In 2000, Pope John Paul II proclaimed that “we are still a long way from the time when our conscience can be certain of having done everything possible…to offer those who commit crimes a way of redeeming themselves and making a positive return to society.” In this statement, His Holiness reminded us that our faith requires us to ensure that our neighbors who sin receive both justice and mercy, not just the former.
Fast forward 17 years, reentry into society is still both a daunting and discouraging task for too many formerly incarcerated individuals. The stigma of a criminal record – no matter how petty the offense – follows people for life, as they try to support their families, realize their full potential and become fully contributing members of society. Perhaps nowhere is this stigma more prominent for an individual than the search for a decent-paying job.
Nationally, only 40 percent of formerly incarcerated individuals report finding a job one year after their release. For those who can find meaningful employment, they often earn substantially less than those without a criminal background. For the 1.5 million Coloradans on the state criminal data base, these facts hold profound implications for the course of their lives.

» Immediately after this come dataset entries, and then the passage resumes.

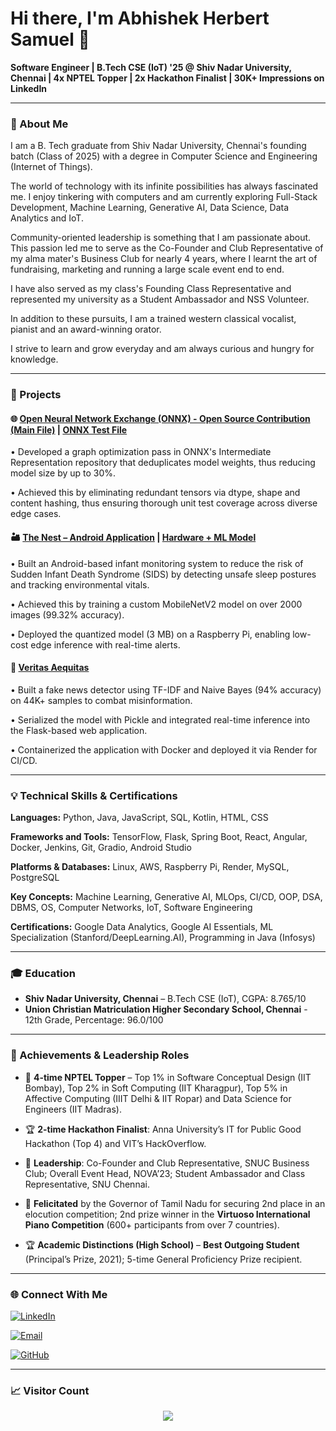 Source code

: # Hi there, I'm Abhishek Herbert Samuel 👋

**Software Engineer | B.Tech CSE (IoT) '25 @ Shiv Nadar University, Chennai | 4x NPTEL Topper | 2x Hackathon Finalist | 30K+ Impressions on LinkedIn**

---
### 🌟 About Me
I am a B. Tech graduate from Shiv Nadar University, Chennai's founding batch (Class of 2025) with a degree in Computer Science and Engineering (Internet of Things).

The world of technology with its infinite possibilities has always fascinated me. I enjoy tinkering with computers and am currently exploring Full-Stack Development, Machine Learning, Generative AI, Data Science, Data Analytics and IoT.

Community-oriented leadership is something that I am passionate about. This passion led me to serve as the Co-Founder and Club Representative of my alma mater's Business Club for nearly 4 years, where I learnt the art of fundraising, marketing and running a large scale event end to end.

I have also served as my class's Founding Class Representative and represented my university as a Student Ambassador and NSS Volunteer.

In addition to these pursuits, I am a trained western classical vocalist, pianist and an award-winning orator.

I strive to learn and grow everyday and am always curious and hungry for knowledge.

---

### 🚀 Projects

#### 🌐 [Open Neural Network Exchange (ONNX) - Open Source Contribution (Main File)](https://github.com/onnx/ir-py/blob/main/src/onnx_ir/passes/common/initializer_deduplication.py) | [ONNX Test File](https://github.com/onnx/ir-py/blob/main/src/onnx_ir/passes/common/initializer_deduplication_test.py)
• Developed a graph optimization pass in ONNX's Intermediate Representation repository that deduplicates model weights, thus reducing model size by up to 30%.

• Achieved this by eliminating redundant tensors via dtype, shape and content hashing, thus ensuring thorough unit test coverage across diverse edge cases.

#### 🏜️ [The Nest – Android Application](https://drive.google.com/file/d/1D5SqWgR-jVtWdPRtA9yY2Al0yCZi1MGd/view?usp=sharing) | [Hardware + ML Model](https://drive.google.com/file/d/1smfn5dvDuSpqYY7pDWM8W3WxB1CQm5bB/view?usp=sharing)

• Built an Android-based infant monitoring system to reduce the risk of Sudden Infant Death Syndrome (SIDS) by detecting unsafe sleep postures and tracking environmental vitals.

• Achieved this by training a custom MobileNetV2 model on over 2000 images (99.32% accuracy).

• Deployed the quantized model (3 MB) on a Raspberry Pi, enabling low-cost edge inference with real-time alerts.

#### 📰 [Veritas Aequitas](https://github.com/AbhishekHerbertSamuel/Veritas-Aequitas---A-Fake-News-Detection-System-for-the-21st-century)
• Built a fake news detector using TF-IDF and Naive Bayes (94% accuracy) on 44K+ samples to combat misinformation.

• Serialized the model with Pickle and integrated real-time inference into the Flask-based web application.

• Containerized the application with Docker and deployed it via Render for CI/CD.

---

### 💡 Technical Skills & Certifications
**Languages:** Python, Java, JavaScript, SQL, Kotlin, HTML, CSS 

**Frameworks and Tools:** TensorFlow, Flask, Spring Boot, React, Angular, Docker, Jenkins, Git, Gradio, Android Studio 

**Platforms & Databases:** Linux, AWS, Raspberry Pi, Render, MySQL, PostgreSQL

**Key Concepts:** Machine Learning, Generative AI, MLOps, CI/CD, OOP, DSA, DBMS, OS, Computer Networks, IoT, Software Engineering

**Certifications:** Google Data Analytics, Google AI Essentials, ML Specialization (Stanford/DeepLearning.AI), Programming in Java (Infosys)

---

### 🎓 Education
- **Shiv Nadar University, Chennai** – B.Tech CSE (IoT), CGPA: 8.765/10
- **Union Christian Matriculation Higher Secondary School, Chennai** - 12th Grade, Percentage: 96.0/100
---

### 👏 Achievements & Leadership Roles
- 🏅 **4-time NPTEL Topper** – Top 1% in Software Conceptual Design (IIT Bombay), Top 2% in Soft Computing (IIT Kharagpur), Top 5% in Affective Computing (IIIT Delhi & IIT Ropar) and Data Science for Engineers (IIT Madras).

- 🏆 **2-time Hackathon Finalist**: Anna University’s IT for Public Good Hackathon (Top 4) and VIT’s HackOverflow.

- 🌟 **Leadership**: Co-Founder and Club Representative, SNUC Business Club; Overall Event Head, NOVA’23; Student Ambassador and Class Representative, SNU Chennai.

- 🌟 **Felicitated** by the Governor of Tamil Nadu for securing 2nd place in an elocution competition; 2nd prize winner in the **Virtuoso International Piano Competition** (600+ participants from over 7 countries).

- 🏆 **Academic Distinctions (High School)** – **Best Outgoing Student** (Principal’s Prize, 2021); 5-time General Proficiency Prize recipient.

---

### 🌐 Connect With Me
[![LinkedIn](https://img.shields.io/badge/-LinkedIn-blue?style=flat-square&logo=linkedin)](https://linkedin.com/in/abhishek-herbert-samuel-9aa11921a) 

[![Email](https://img.shields.io/badge/-Email-red?style=flat-square&logo=gmail&logoColor=white)](mailto:abhishekherbertsamuel@gmail.com)  

[![GitHub](https://img.shields.io/badge/-GitHub-black?style=flat-square&logo=github)](https://github.com/AbhishekHerbertSamuel)

---

### 📈 Visitor Count
<p align="center">
  <img src="https://profile-counter.glitch.me/AbhishekHerbertSamuel/count.svg" />
</p>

We agree with, and our faith calls for, reasonable punishment when one commits a sin against society. But our faith also calls for mercy and the vast majority of those who have completed their punishment return home wishing to provide and care for their families. The fact that those among us who have been involved with the criminal justice system are often unable to compete in the workforce is a stain on our social fabric. When our neighbors are unable to work, their children suffer and our communities remain vulnerable to criminal acts. As the United States Conference of Catholic Bishops notes: “We are all sinners, and our response to sin and failure should not be abandonment and despair, but rather justice, contrition, reparation, and return or reintegration of all into the community.”
Reasonable steps can be taken to help these individuals compete in the workforce and reintegrate into society. Studies consistently show that a key barrier to employment for an individual with a criminal record is when a job application requests information on their involvement with the justice system. When someone checks the box indicating they have been charged or convicted of a crime, their application is often discarded immediately. This “box” on an initial application prevents many individuals, who would otherwise be considered qualified for the position, from having a face-to-face interview with a potential employer. This prevents individuals with a criminal background from having the opportunity to adequately explain the offense as well the steps they have taken to rehabilitate themselves.
This year at the state legislature, the Colorado Chance to Compete Act, HB 17-1305, seeks to foster more of those face to face conversations and employment by removing inquiries into an applicant’s criminal history on most private sector job applications. Commonly known as “ban-the-box” legislation around the country, this bill allows employers to fulfill the sentiment outlined in the Lord’s Prayer: “Forgive us our trespasses as we forgive those who trespass against us.”
We all commit sins throughout our lives, but by the mercy of God’s justice we can move on with our lives and care for our families. If enacted, the Colorado Chance to Compete Act will rectify an immoral aspect of our approach to criminal justice and help countless Coloradans realize the mercy of God’s grace and re-enter society.
The national conversation on criminal justice reform is heavily focused on the living conditions of prisoners and the laws that put people behind bars. But, and as Pope Francis has acknowledged, this conversation is not complete without “the Institutions’ concrete commitment to bring about an effective reintegration into society. When this objective is neglected, the implementation of the penalty degenerates into an instrument of punishment alone and of social retaliation, which in turn is detrimental to the individual and society. And God does not do this with us. God, when He forgives us, He accompanies us and helps us along the way. . . This is the love of God, and we must imitate it! Society must imitate it.”
We wholeheartedly support the Colorado Chance to Compete Act and implore you to contact your state legislator and voice your support for this legislation.
(Jennifer Kraska is executive director of the Colorado Catholic Conference, the legislative arm of Colorado's four Catholic bishops.)